:: Task instructions ::
Each record below must be reproduced exactly as it reads, with its images omitted.

╔══

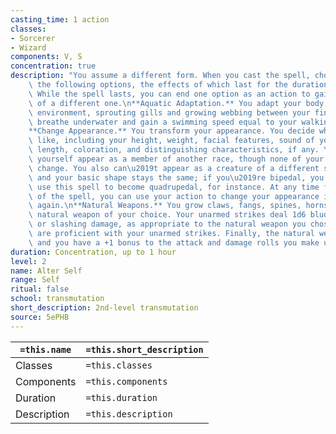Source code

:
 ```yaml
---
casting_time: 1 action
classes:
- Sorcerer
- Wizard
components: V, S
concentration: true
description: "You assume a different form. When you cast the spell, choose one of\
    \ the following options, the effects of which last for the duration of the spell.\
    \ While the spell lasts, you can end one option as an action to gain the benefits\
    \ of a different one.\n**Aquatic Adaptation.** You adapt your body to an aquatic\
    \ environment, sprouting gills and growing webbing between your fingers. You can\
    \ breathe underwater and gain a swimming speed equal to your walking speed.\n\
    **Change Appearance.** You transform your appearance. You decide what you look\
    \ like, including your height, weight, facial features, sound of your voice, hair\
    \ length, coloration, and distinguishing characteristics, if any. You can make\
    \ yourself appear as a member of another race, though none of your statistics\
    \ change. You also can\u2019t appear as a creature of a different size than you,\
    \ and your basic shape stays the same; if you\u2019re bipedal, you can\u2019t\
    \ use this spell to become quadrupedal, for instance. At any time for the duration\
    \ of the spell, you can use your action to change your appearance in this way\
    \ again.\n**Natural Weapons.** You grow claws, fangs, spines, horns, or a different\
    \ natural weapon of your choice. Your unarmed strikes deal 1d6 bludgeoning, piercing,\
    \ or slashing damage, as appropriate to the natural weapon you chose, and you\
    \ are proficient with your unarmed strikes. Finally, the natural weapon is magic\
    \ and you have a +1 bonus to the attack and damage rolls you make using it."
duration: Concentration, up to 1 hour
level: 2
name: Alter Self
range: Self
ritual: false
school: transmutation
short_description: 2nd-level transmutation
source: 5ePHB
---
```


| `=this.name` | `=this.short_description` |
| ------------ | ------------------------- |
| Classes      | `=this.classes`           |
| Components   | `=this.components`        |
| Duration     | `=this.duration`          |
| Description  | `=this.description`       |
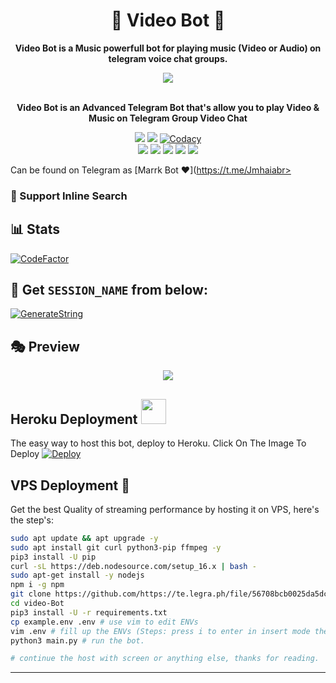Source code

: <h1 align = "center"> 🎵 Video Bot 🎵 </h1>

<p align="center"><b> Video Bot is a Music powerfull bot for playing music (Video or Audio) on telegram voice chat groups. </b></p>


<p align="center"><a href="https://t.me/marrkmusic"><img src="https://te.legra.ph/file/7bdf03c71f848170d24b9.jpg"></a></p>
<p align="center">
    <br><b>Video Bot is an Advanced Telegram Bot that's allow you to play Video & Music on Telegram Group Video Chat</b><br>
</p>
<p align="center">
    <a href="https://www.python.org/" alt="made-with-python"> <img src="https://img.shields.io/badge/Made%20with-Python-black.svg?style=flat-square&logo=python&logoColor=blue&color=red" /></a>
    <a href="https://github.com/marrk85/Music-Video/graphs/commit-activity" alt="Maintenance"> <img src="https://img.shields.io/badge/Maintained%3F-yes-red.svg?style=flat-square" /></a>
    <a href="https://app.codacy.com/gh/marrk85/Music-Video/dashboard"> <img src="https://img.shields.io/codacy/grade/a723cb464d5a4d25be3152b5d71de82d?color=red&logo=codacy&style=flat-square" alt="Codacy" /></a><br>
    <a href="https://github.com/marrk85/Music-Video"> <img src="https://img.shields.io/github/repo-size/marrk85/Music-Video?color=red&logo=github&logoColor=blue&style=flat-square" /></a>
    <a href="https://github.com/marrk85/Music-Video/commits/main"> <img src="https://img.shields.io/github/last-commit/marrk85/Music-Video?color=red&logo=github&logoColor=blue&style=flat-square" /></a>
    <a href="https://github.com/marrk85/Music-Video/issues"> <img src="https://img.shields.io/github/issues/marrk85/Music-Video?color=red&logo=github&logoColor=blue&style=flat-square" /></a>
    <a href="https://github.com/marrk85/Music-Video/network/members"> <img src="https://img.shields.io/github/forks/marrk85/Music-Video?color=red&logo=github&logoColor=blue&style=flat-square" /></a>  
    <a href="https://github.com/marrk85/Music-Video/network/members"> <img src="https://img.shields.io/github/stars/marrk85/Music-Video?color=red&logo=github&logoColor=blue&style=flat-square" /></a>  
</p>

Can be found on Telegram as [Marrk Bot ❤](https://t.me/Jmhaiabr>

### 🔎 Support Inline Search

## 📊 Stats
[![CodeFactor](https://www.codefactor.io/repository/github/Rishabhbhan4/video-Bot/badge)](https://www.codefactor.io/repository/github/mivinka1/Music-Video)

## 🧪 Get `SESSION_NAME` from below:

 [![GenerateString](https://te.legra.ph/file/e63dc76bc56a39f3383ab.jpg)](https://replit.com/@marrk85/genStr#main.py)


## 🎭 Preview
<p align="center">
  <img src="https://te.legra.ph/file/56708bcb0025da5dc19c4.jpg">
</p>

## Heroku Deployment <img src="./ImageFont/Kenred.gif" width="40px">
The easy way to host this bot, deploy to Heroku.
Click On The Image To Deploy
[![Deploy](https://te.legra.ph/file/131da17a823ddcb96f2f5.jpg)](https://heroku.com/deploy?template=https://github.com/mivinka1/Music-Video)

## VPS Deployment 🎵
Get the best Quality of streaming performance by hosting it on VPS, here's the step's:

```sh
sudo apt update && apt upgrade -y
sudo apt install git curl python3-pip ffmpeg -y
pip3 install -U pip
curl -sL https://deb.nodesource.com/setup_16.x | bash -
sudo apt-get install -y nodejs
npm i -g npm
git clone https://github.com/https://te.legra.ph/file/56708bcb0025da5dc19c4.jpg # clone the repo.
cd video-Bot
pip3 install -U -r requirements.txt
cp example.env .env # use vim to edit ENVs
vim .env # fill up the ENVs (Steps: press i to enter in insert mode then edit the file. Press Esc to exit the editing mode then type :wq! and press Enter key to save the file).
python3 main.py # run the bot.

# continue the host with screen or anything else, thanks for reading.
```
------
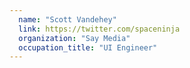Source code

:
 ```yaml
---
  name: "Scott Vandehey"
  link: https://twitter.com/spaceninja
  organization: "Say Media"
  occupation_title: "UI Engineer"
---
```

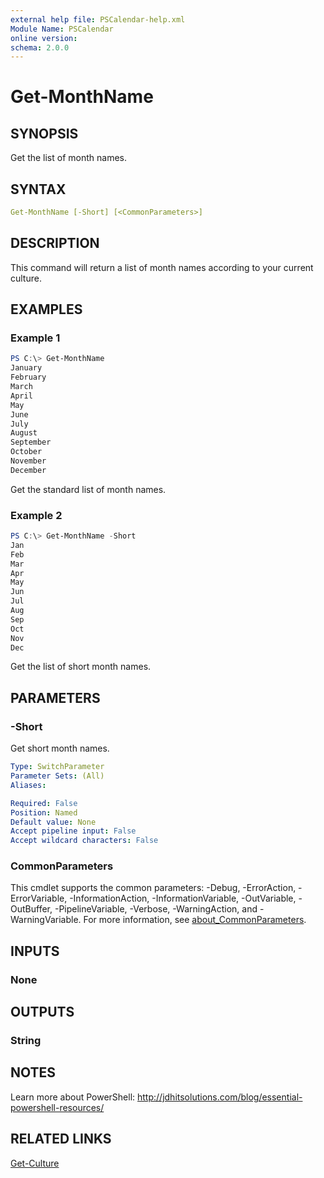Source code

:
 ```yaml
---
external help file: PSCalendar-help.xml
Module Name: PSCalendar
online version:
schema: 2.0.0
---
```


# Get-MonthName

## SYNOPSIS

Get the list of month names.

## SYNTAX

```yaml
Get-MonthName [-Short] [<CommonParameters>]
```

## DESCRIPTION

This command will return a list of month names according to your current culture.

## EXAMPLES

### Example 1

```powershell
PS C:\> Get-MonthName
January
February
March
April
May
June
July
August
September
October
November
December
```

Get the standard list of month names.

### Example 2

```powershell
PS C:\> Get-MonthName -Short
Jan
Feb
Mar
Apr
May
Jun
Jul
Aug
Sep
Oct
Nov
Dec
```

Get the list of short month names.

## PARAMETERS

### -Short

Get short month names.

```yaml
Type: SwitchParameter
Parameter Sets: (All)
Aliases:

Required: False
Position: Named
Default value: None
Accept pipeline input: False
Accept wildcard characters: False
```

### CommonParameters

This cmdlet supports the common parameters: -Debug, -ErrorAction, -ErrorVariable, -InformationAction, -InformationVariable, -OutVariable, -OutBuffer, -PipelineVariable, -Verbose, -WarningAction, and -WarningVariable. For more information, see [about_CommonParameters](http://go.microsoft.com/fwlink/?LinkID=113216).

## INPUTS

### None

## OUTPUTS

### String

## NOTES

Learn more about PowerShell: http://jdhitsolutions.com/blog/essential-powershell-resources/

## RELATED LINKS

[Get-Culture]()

╚══

:: Task result ::
Source code

:
 ```yaml
---
casting_time: 1 action
classes:
- Sorcerer
- Wizard
components: V, S
concentration: true
description: "You assume a different form. When you cast the spell, choose one of\
    \ the following options, the effects of which last for the duration of the spell.\
    \ While the spell lasts, you can end one option as an action to gain the benefits\
    \ of a different one.\n**Aquatic Adaptation.** You adapt your body to an aquatic\
    \ environment, sprouting gills and growing webbing between your fingers. You can\
    \ breathe underwater and gain a swimming speed equal to your walking speed.\n\
    **Change Appearance.** You transform your appearance. You decide what you look\
    \ like, including your height, weight, facial features, sound of your voice, hair\
    \ length, coloration, and distinguishing characteristics, if any. You can make\
    \ yourself appear as a member of another race, though none of your statistics\
    \ change. You also can\u2019t appear as a creature of a different size than you,\
    \ and your basic shape stays the same; if you\u2019re bipedal, you can\u2019t\
    \ use this spell to become quadrupedal, for instance. At any time for the duration\
    \ of the spell, you can use your action to change your appearance in this way\
    \ again.\n**Natural Weapons.** You grow claws, fangs, spines, horns, or a different\
    \ natural weapon of your choice. Your unarmed strikes deal 1d6 bludgeoning, piercing,\
    \ or slashing damage, as appropriate to the natural weapon you chose, and you\
    \ are proficient with your unarmed strikes. Finally, the natural weapon is magic\
    \ and you have a +1 bonus to the attack and damage rolls you make using it."
duration: Concentration, up to 1 hour
level: 2
name: Alter Self
range: Self
ritual: false
school: transmutation
short_description: 2nd-level transmutation
source: 5ePHB
---
```


| `=this.name` | `=this.short_description` |
| ------------ | ------------------------- |
| Classes      | `=this.classes`           |
| Components   | `=this.components`        |
| Duration     | `=this.duration`          |
| Description  | `=this.description`       |
Source code

: <h1 align = "center"> 🎵 Video Bot 🎵 </h1>

<p align="center"><b> Video Bot is a Music powerfull bot for playing music (Video or Audio) on telegram voice chat groups. </b></p>


<p align="center"><a href="https://t.me/marrkmusic"><img src="https://te.legra.ph/file/7bdf03c71f848170d24b9.jpg"></a></p>
<p align="center">
    <br><b>Video Bot is an Advanced Telegram Bot that's allow you to play Video & Music on Telegram Group Video Chat</b><br>
</p>
<p align="center">
    <a href="https://www.python.org/" alt="made-with-python"> <img src="https://img.shields.io/badge/Made%20with-Python-black.svg?style=flat-square&logo=python&logoColor=blue&color=red" /></a>
    <a href="https://github.com/marrk85/Music-Video/graphs/commit-activity" alt="Maintenance"> <img src="https://img.shields.io/badge/Maintained%3F-yes-red.svg?style=flat-square" /></a>
    <a href="https://app.codacy.com/gh/marrk85/Music-Video/dashboard"> <img src="https://img.shields.io/codacy/grade/a723cb464d5a4d25be3152b5d71de82d?color=red&logo=codacy&style=flat-square" alt="Codacy" /></a><br>
    <a href="https://github.com/marrk85/Music-Video"> <img src="https://img.shields.io/github/repo-size/marrk85/Music-Video?color=red&logo=github&logoColor=blue&style=flat-square" /></a>
    <a href="https://github.com/marrk85/Music-Video/commits/main"> <img src="https://img.shields.io/github/last-commit/marrk85/Music-Video?color=red&logo=github&logoColor=blue&style=flat-square" /></a>
    <a href="https://github.com/marrk85/Music-Video/issues"> <img src="https://img.shields.io/github/issues/marrk85/Music-Video?color=red&logo=github&logoColor=blue&style=flat-square" /></a>
    <a href="https://github.com/marrk85/Music-Video/network/members"> <img src="https://img.shields.io/github/forks/marrk85/Music-Video?color=red&logo=github&logoColor=blue&style=flat-square" /></a>  
    <a href="https://github.com/marrk85/Music-Video/network/members"> <img src="https://img.shields.io/github/stars/marrk85/Music-Video?color=red&logo=github&logoColor=blue&style=flat-square" /></a>  
</p>

Can be found on Telegram as [Marrk Bot ❤](https://t.me/Jmhaiabr>

### 🔎 Support Inline Search

## 📊 Stats
[![CodeFactor](https://www.codefactor.io/repository/github/Rishabhbhan4/video-Bot/badge)](https://www.codefactor.io/repository/github/mivinka1/Music-Video)

## 🧪 Get `SESSION_NAME` from below:

 [![GenerateString](https://te.legra.ph/file/e63dc76bc56a39f3383ab.jpg)](https://replit.com/@marrk85/genStr#main.py)


## 🎭 Preview
<p align="center">
  <img src="https://te.legra.ph/file/56708bcb0025da5dc19c4.jpg">
</p>

## Heroku Deployment <img src="./ImageFont/Kenred.gif" width="40px">
The easy way to host this bot, deploy to Heroku.
Click On The Image To Deploy
[![Deploy](https://te.legra.ph/file/131da17a823ddcb96f2f5.jpg)](https://heroku.com/deploy?template=https://github.com/mivinka1/Music-Video)

## VPS Deployment 🎵
Get the best Quality of streaming performance by hosting it on VPS, here's the step's:

```sh
sudo apt update && apt upgrade -y
sudo apt install git curl python3-pip ffmpeg -y
pip3 install -U pip
curl -sL https://deb.nodesource.com/setup_16.x | bash -
sudo apt-get install -y nodejs
npm i -g npm
git clone https://github.com/https://te.legra.ph/file/56708bcb0025da5dc19c4.jpg # clone the repo.
cd video-Bot
pip3 install -U -r requirements.txt
cp example.env .env # use vim to edit ENVs
vim .env # fill up the ENVs (Steps: press i to enter in insert mode then edit the file. Press Esc to exit the editing mode then type :wq! and press Enter key to save the file).
python3 main.py # run the bot.

# continue the host with screen or anything else, thanks for reading.
```
------
Source code

:
 ```yaml
---
  name: "Scott Vandehey"
  link: https://twitter.com/spaceninja
  organization: "Say Media"
  occupation_title: "UI Engineer"
---
```

Source code

:
 ```yaml
---
external help file: PSCalendar-help.xml
Module Name: PSCalendar
online version:
schema: 2.0.0
---
```


# Get-MonthName

## SYNOPSIS

Get the list of month names.

## SYNTAX

```yaml
Get-MonthName [-Short] [<CommonParameters>]
```

## DESCRIPTION

This command will return a list of month names according to your current culture.

## EXAMPLES

### Example 1

```powershell
PS C:\> Get-MonthName
January
February
March
April
May
June
July
August
September
October
November
December
```

Get the standard list of month names.

### Example 2

```powershell
PS C:\> Get-MonthName -Short
Jan
Feb
Mar
Apr
May
Jun
Jul
Aug
Sep
Oct
Nov
Dec
```

Get the list of short month names.

## PARAMETERS

### -Short

Get short month names.

```yaml
Type: SwitchParameter
Parameter Sets: (All)
Aliases:

Required: False
Position: Named
Default value: None
Accept pipeline input: False
Accept wildcard characters: False
```

### CommonParameters

This cmdlet supports the common parameters: -Debug, -ErrorAction, -ErrorVariable, -InformationAction, -InformationVariable, -OutVariable, -OutBuffer, -PipelineVariable, -Verbose, -WarningAction, and -WarningVariable. For more information, see [about_CommonParameters](http://go.microsoft.com/fwlink/?LinkID=113216).

## INPUTS

### None

## OUTPUTS

### String

## NOTES

Learn more about PowerShell: http://jdhitsolutions.com/blog/essential-powershell-resources/

## RELATED LINKS

[Get-Culture]()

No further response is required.